The House filed a lawsuit against the Administration arguing that that even though Congress never funded the Section 1402 cost-sharing subsidies through an appropriation, the Administration nonetheless drew and spent public monies on that program.
The question at issue in this case was whether Congress appropriated the money that the Administration has spent on Section 1402 reimbursements since January 2014.
The Administration argued that an appropriation in the ACA for premium subsidies under Section 1401 meant that Congress had also appropriated funds for Section 1402 cost-sharing subsidies. According to the Administration, Sections 1401 and 1402 are economically and programmatically integrated. The Administration also argued that because the House did not pass legislation explicitly defunding Section 1402 cost-sharing subsidies, the Administration was permitted to fund them.
The House argued that the Administration spent public monies that were not appropriated by Congress because an appropriation cannot be inferred; “a law may be construed to make an appropriation out of the Treasury…only if the law specifically states that an appropriation is made.
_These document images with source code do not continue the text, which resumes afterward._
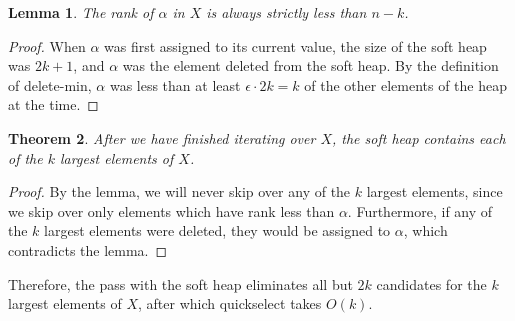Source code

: \documentclass[11pt]{article}
\newtheorem{lemma}{Lemma}
\newtheorem{theorem}[lemma]{Theorem}
\begin{document}
\begin{lemma}
The rank of $\alpha$ in $X$ is always strictly less than $n-k$.
\end{lemma}
\begin{proof}
When $\alpha$ was first assigned to its current value, the size of the soft heap was $2k+1$, and $\alpha$ was the element deleted from the soft heap.  By the definition of delete-min, $\alpha$ was less than at least $\epsilon \cdot 2k = k$ of the other elements of the heap at the time.
\end{proof}
\begin{theorem}
After we have finished iterating over $X$, the soft heap contains each of the $k$ largest elements of $X$.
\end{theorem}
\begin{proof}
By the lemma, we will never skip over any of the $k$ largest elements, since we skip over only elements which have rank less than $\alpha$.  Furthermore, if any of the $k$ largest elements were deleted, they would be assigned to $\alpha$, which contradicts the lemma.
\end{proof}

Therefore, the pass with the soft heap eliminates all but $2k$ candidates for the $k$ largest elements of $X$, after which quickselect takes $O(k)$.


\end{document}
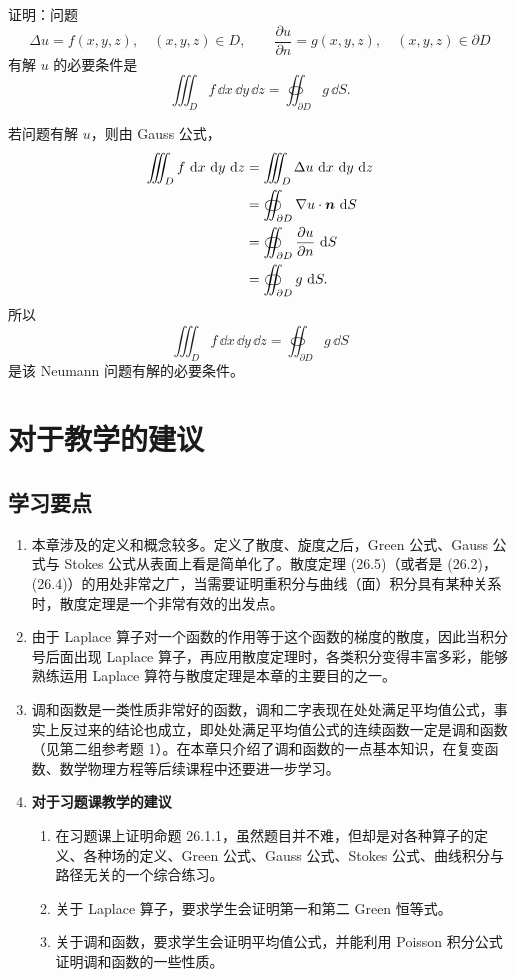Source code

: \begin{xexercise}[9]
证明：问题
\[
  \Delta u=f(x,y,z),\quad (x,y,z)\in D,
  \qquad
  \frac{\partial u}{\partial n}=g(x,y,z),\quad (x,y,z)\in\partial D
\]
有解 $u$ 的必要条件是
\[
  \iiint_D f\,\dd x\,\dd y\,\dd z=\oiint_{\partial D}g\,\dd S.
\]
\end{xexercise}
\begin{xsolution}
若问题有解 $u$，则由 Gauss 公式，
\begin{align*}
  \iiint_D f\,\dd x\,\dd y\,\dd z
  &=\iiint_D\Delta u\,\dd x\,\dd y\,\dd z\\
  &=\oiint_{\partial D}\nabla u\cdot\vect{n}\,\dd S\\
  &=\oiint_{\partial D}\frac{\partial u}{\partial n}\,\dd S\\
  &=\oiint_{\partial D}g\,\dd S.
\end{align*}
所以
\[
  \boxed{
  \iiint_D f\,\dd x\,\dd y\,\dd z
  =\oiint_{\partial D}g\,\dd S
  }
\]
是该 Neumann 问题有解的必要条件。
\end{xsolution}


\section{对于教学的建议}

\subsection{学习要点}

\begin{enumerate}[label=\arabic*.]
  \item 本章涉及的定义和概念较多。定义了散度、旋度之后，Green 公式、Gauss 公式与 Stokes 公式从表面上看是简单化了。散度定理 (26.5)（或者是 (26.2)，(26.4)）的用处非常之广，当需要证明重积分与曲线（面）积分具有某种关系时，散度定理是一个非常有效的出发点。
  \item 由于 Laplace 算子对一个函数的作用等于这个函数的梯度的散度，因此当积分号后面出现 Laplace 算子，再应用散度定理时，各类积分变得丰富多彩，能够熟练运用 Laplace 算符与散度定理是本章的主要目的之一。
  \item 调和函数是一类性质非常好的函数，调和二字表现在处处满足平均值公式，事实上反过来的结论也成立，即处处满足平均值公式的连续函数一定是调和函数（见第二组参考题 1）。在本章只介绍了调和函数的一点基本知识，在复变函数、数学物理方程等后续课程中还要进一步学习。
  \item \textbf{对于习题课教学的建议}
  \begin{enumerate}[label=(\arabic*)]
    \item 在习题课上证明命题 26.1.1，虽然题目并不难，但却是对各种算子的定义、各种场的定义、Green 公式、Gauss 公式、Stokes 公式、曲线积分与路径无关的一个综合练习。
    \item 关于 Laplace 算子，要求学生会证明第一和第二 Green 恒等式。
    \item 关于调和函数，要求学生会证明平均值公式，并能利用 Poisson 积分公式证明调和函数的一些性质。
  \end{enumerate}
\end{enumerate}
See 31 U.S.C. § 1301(d). The House further argued that paying out Section 1402 reimbursements without an appropriation violates the Constitution.
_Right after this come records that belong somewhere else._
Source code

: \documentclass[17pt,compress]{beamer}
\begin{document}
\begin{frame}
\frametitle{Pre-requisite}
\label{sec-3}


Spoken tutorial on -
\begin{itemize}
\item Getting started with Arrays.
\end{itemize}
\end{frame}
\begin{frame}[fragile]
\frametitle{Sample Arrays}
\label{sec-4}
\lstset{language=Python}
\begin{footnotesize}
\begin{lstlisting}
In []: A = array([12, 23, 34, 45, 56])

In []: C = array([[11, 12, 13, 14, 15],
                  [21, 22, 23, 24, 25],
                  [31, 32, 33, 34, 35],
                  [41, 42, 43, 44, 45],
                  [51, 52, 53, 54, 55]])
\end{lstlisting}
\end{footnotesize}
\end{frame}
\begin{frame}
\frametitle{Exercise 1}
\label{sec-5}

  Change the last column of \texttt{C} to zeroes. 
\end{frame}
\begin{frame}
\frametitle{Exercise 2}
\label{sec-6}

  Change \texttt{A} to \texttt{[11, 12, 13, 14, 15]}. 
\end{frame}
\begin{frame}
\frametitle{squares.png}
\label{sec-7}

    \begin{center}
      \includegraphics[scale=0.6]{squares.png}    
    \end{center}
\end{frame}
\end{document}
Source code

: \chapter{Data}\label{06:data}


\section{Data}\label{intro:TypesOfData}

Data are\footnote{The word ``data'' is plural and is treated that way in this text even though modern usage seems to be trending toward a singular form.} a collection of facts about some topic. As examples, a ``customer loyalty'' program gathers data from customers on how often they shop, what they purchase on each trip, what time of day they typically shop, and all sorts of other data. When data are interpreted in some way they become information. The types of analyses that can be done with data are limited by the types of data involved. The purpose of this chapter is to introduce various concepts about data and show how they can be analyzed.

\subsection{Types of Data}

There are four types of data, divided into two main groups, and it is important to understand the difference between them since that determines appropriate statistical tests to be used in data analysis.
Judge Rosemary Collyer ruled in favor of the House, finding that:
Paying out [cost-sharing subsidies] without an appropriation…violates the Constitution. Congress authorized reduced cost sharing but did not appropriate monies for it, in the [Fiscal Year] 2014 budget or since. Congress is the only source for such an appropriation, and no public money can be spent without one.
Judge Collyer rejected the Administration’s argument and found that the Section 1401 premium tax credits and the Section 1402 cost-sharing subsidies were two separate and distinct programs under the ACA. Judge Collyer held that an appropriation for cost-sharing subsidies does not exist in the ACA and has not been included in any other subsequent legislation; therefore, the House has the right to obtain injunctive relief from any further cost-sharing subsidies being paid, unless or until Congress enacts an appropriation for such subsidies.
The ruling is on hold, and the subsidies will continue, pending an expected appeal by the Administration. If the ruling stands, there could be a significant financial setback for the millions of low-income Americans who benefit from the cost-sharing subsidies.